### Requirement
Report each line of the data below in which "package" appears.

### Exercise data
________________________
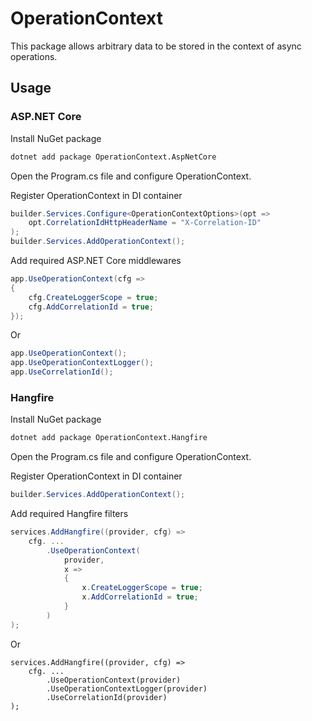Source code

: # OperationContext

This package allows arbitrary data to be stored in the context of async operations.

## Usage

### ASP.NET Core

Install NuGet package
```cmd
dotnet add package OperationContext.AspNetCore
```

Open the Program.cs file and configure OperationContext.

Register OperationContext in DI container
```csharp
builder.Services.Configure<OperationContextOptions>(opt =>
    opt.CorrelationIdHttpHeaderName = "X-Correlation-ID"
);
builder.Services.AddOperationContext();
```

Add required ASP.NET Core middlewares
```csharp
app.UseOperationContext(cfg =>
{
    cfg.CreateLoggerScope = true;
    cfg.AddCorrelationId = true;
});
```

Or
```csharp
app.UseOperationContext();
app.UseOperationContextLogger();
app.UseCorrelationId();
```

### Hangfire

Install NuGet package
```cmd
dotnet add package OperationContext.Hangfire
```

Open the Program.cs file and configure OperationContext.

Register OperationContext in DI container
```csharp
builder.Services.AddOperationContext();
```

Add required Hangfire filters
```csharp
services.AddHangfire((provider, cfg) =>
    cfg. ...
        .UseOperationContext(
            provider,
            x =>
            {
                x.CreateLoggerScope = true;
                x.AddCorrelationId = true;
            }
        )
);
```

Or
```
services.AddHangfire((provider, cfg) =>
    cfg. ...
        .UseOperationContext(provider)
        .UseOperationContextLogger(provider)
        .UseCorrelationId(provider)
);
```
________________________
### Output for this exercise
This package allows arbitrary data to be stored in the context of async operations.
Install NuGet package
dotnet add package OperationContext.AspNetCore
Install NuGet package
dotnet add package OperationContext.Hangfire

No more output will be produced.